Directions » In the listing below, find the line containing "## Bookwrap" and the line containing "## Funky ones". Repeat exactly those two lines and every line between them.
Data for this task Start Marker
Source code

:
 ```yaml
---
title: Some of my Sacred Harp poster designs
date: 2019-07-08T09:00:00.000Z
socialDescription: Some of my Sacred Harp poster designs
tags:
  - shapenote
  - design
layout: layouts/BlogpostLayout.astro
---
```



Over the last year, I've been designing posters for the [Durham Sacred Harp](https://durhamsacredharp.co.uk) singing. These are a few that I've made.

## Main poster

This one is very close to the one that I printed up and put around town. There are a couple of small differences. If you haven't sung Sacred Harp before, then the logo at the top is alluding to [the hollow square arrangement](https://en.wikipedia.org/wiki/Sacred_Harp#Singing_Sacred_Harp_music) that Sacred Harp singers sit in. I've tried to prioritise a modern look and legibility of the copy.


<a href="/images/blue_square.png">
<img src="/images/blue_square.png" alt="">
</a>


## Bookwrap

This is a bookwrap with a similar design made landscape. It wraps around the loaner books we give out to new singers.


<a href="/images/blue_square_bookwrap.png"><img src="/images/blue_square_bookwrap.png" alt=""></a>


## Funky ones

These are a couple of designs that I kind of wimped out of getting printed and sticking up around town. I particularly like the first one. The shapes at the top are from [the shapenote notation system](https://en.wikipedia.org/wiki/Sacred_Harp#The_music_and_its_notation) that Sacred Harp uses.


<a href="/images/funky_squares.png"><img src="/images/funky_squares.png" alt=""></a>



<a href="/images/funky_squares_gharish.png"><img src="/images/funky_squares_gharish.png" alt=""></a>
Data for this task End Marker
Result of the task »
## Bookwrap

This is a bookwrap with a similar design made landscape. It wraps around the loaner books we give out to new singers.


<a href="/images/blue_square_bookwrap.png"><img src="/images/blue_square_bookwrap.png" alt=""></a>


## Funky ones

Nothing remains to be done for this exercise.